RECORDS SUPPLIED:
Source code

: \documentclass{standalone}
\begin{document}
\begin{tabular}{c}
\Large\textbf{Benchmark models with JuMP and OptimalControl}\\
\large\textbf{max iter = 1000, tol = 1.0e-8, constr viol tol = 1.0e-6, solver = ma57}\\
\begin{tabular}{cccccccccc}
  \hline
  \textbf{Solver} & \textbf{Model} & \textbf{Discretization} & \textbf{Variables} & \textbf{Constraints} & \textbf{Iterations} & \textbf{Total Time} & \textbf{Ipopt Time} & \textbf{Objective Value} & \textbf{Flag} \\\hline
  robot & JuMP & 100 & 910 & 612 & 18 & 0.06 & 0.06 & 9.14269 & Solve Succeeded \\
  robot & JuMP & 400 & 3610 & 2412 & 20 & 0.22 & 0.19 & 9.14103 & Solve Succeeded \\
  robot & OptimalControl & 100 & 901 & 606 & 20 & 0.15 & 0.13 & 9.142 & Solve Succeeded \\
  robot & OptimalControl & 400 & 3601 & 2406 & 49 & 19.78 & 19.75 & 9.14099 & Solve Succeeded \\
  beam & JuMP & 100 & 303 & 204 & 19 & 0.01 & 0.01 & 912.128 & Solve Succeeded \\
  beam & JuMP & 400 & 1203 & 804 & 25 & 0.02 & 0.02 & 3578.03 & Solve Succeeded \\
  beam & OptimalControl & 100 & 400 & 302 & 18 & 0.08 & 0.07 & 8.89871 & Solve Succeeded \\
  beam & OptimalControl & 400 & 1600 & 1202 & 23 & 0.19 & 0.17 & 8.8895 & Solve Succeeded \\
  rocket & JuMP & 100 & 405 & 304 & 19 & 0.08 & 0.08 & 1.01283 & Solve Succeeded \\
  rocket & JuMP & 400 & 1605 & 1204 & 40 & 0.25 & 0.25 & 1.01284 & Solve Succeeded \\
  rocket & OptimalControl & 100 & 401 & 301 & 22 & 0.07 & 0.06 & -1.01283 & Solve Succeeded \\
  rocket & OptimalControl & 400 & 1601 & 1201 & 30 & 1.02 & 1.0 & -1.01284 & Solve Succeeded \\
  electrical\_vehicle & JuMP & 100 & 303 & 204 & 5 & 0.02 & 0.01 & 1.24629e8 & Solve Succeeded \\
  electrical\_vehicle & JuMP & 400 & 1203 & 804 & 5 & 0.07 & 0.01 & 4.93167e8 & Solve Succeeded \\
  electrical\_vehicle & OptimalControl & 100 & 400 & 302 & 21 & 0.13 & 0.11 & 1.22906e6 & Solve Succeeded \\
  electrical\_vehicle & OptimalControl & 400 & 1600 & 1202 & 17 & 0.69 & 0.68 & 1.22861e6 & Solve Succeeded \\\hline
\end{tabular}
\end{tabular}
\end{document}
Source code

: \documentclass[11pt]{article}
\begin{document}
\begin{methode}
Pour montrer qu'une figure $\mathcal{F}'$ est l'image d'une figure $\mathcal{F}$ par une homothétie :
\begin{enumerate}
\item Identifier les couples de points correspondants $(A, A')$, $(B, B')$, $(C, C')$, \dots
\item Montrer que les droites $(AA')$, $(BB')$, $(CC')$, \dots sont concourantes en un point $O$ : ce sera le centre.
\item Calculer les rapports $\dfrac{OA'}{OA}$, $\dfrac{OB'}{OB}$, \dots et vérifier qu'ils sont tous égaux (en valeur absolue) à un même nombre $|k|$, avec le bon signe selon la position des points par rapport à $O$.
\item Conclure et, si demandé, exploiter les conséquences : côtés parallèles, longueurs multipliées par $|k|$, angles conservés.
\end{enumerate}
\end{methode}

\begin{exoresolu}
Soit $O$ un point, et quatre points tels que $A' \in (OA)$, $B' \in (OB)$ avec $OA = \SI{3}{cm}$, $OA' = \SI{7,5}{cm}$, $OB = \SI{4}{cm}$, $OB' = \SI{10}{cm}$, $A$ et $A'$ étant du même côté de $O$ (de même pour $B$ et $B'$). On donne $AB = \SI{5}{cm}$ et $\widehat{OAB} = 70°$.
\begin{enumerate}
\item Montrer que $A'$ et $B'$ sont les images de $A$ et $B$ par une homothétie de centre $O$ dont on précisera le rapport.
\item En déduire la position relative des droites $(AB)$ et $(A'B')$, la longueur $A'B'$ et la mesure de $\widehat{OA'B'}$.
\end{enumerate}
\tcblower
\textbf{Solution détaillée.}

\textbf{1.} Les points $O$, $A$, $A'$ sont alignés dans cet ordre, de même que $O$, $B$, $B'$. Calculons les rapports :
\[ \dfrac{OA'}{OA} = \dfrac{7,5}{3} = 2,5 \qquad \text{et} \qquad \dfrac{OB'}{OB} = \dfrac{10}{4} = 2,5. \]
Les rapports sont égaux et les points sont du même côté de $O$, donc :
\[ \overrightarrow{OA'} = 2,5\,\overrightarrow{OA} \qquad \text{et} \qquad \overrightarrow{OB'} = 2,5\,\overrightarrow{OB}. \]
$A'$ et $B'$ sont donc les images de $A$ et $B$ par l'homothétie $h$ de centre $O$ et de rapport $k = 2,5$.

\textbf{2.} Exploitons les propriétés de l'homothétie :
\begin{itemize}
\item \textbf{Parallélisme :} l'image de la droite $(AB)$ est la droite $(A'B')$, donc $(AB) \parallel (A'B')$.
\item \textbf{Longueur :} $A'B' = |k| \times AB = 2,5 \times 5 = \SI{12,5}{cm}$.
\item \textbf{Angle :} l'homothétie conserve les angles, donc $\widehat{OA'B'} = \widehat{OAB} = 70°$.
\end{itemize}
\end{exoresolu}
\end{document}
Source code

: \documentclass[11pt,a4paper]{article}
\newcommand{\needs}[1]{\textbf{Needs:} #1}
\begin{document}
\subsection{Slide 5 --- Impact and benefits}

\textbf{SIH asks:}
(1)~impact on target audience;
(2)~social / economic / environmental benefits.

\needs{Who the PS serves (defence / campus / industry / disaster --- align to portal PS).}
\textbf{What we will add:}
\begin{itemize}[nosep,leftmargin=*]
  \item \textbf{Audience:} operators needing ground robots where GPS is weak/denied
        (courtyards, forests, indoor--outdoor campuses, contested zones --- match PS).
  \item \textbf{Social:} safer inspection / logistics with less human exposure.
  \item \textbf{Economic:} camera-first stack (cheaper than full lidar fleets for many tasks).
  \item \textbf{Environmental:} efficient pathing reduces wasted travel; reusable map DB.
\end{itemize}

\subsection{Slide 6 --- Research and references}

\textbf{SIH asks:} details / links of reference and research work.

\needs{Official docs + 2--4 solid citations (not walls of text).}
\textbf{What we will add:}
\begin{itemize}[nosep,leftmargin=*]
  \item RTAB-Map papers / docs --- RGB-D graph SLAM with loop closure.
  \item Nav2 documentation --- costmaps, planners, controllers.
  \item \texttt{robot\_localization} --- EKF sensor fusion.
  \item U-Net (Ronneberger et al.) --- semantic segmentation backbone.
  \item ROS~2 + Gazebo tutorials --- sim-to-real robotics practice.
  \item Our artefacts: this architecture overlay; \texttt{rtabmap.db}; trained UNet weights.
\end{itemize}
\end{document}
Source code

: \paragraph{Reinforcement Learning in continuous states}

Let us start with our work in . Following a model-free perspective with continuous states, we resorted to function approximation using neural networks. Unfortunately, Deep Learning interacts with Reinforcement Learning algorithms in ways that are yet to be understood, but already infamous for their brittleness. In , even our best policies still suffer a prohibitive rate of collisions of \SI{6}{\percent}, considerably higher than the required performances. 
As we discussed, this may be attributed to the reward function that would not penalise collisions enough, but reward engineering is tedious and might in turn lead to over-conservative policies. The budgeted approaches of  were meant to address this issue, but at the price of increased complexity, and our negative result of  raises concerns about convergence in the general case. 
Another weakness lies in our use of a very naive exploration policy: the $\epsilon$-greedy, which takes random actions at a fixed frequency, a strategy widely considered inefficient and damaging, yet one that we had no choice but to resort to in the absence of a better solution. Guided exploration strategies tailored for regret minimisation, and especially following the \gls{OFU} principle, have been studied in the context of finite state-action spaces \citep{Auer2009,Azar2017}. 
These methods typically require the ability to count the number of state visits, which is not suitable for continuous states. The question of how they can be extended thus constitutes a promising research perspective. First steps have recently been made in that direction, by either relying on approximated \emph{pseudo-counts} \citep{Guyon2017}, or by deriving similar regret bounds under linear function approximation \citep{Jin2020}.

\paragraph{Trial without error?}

TASK OBJECTIVE: All lines above from the one holding "5 --- Impact" to the one holding "sim-to-real robotics practice.", inclusive, are to be copied exactly; no other line is wanted.

EXPECTED OUTPUT:
\subsection{Slide 5 --- Impact and benefits}

\textbf{SIH asks:}
(1)~impact on target audience;
(2)~social / economic / environmental benefits.

\needs{Who the PS serves (defence / campus / industry / disaster --- align to portal PS).}
\textbf{What we will add:}
\begin{itemize}[nosep,leftmargin=*]
  \item \textbf{Audience:} operators needing ground robots where GPS is weak/denied
        (courtyards, forests, indoor--outdoor campuses, contested zones --- match PS).
  \item \textbf{Social:} safer inspection / logistics with less human exposure.
  \item \textbf{Economic:} camera-first stack (cheaper than full lidar fleets for many tasks).
  \item \textbf{Environmental:} efficient pathing reduces wasted travel; reusable map DB.
\end{itemize}

\subsection{Slide 6 --- Research and references}

\textbf{SIH asks:} details / links of reference and research work.

\needs{Official docs + 2--4 solid citations (not walls of text).}
\textbf{What we will add:}
\begin{itemize}[nosep,leftmargin=*]
  \item RTAB-Map papers / docs --- RGB-D graph SLAM with loop closure.
  \item Nav2 documentation --- costmaps, planners, controllers.
  \item \texttt{robot\_localization} --- EKF sensor fusion.
  \item U-Net (Ronneberger et al.) --- semantic segmentation backbone.
  \item ROS~2 + Gazebo tutorials --- sim-to-real robotics practice.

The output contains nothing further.